Heifer International CEO Pierre Ferrari Stresses Performance

by Jan Cottingham  on Monday, Jun. 16, 2014 12:00 am  

Few people familiar with Heifer International doubt the sincerity of the nonprofit and its mission: Who is so callous as to deride working to end world hunger and poverty?

But five years after the organization laid off about 20 percent of its workforce because of a falloff in revenue and almost four years after it announced a new CEO, Heifer is placing new emphasis on measuring its impact on the mostly rural families it seeks to help.

At the same time, it’s adopting a new attitude toward revenue, one of diversification.

“The focus on revenue as an indicator of health is, I think, overemphasized,” said that still relatively new CEO, Pierre Ferrari. “It’s always good to grow revenue, but it’s not really one of our objectives. The objective is to increase impact, to have more families engaged so that we can take more people out of poverty.”

“The culture has shifted from a culture of effort to a culture of performance,” he said of Heifer, based in Little Rock but operating in 30 countries. “That means that we are capturing all these data in terms of outcome, impact measures. We’re much more systematic.”

However, Ferrari reassured, the nonprofit is maintaining its dedication to “values-based holistic community development,” which he described as a “sort of theology here.”

Ferrari, who came to Heifer in October 2010, called the nonprofit’s fiscal 2015, which begins July 1, “the tipping point year.” Most of the new poverty-alleviating projects during the year will be incorporating a new model, one that has established a baseline for the projects and then measures impact based on 21 objectives. The model will enable Heifer to determine much more precisely how effective its projects are.
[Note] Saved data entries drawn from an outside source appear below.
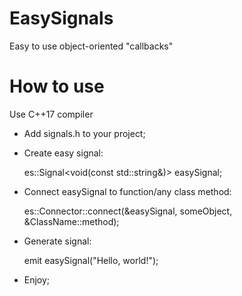 # EasySignals
Easy to use object-oriented "callbacks"

# How to use

Use C++17 compiler

- Add signals.h to your project;
- Create easy signal:

 	es::Signal<void(const std::string&)> easySignal;

- Connect easySignal to function/any class method:

	es::Connector::connect(&easySignal, someObject, &ClassName::method);

- Generate signal:

	emit easySignal("Hello, world!");

- Enjoy;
Ferrari cautioned that results won’t be instantaneous. “Some of the measures take time to develop,” he said. “Development is not like planting roses. I mean, it takes a long time for changes to happen, in all sorts of conditions. So we’re going to track them over the five years using those measures.”

As for revenue, the nonprofit learned lessons from the recession, when its donors, many of them individuals giving relatively small amounts, were forced to cut back. Heifer’s donations took a hit, and they’ve fluctuated in the years since (see chart in slideshow above). Before the recession, individual donations comprised about 80 percent of the nonprofit’s revenue. Now, after working to diversify contributions, that individual donation figure is closer to 60 percent, with a goal of the mid-50s.

Heifer has been adding corporate and foundational support to broaden its portfolio.

One recent example is the $25.5 million awarded to it in January from the Bill & Melinda Gates Foundation. The money was given to expand Heifer’s East Africa Dairy Development project, which is working with more than 136,000 farm families in Kenya, Uganda and Tanzania.

The EADD project was implemented in 2008 with an initial grant from the Gates Foundation of $51.3 million.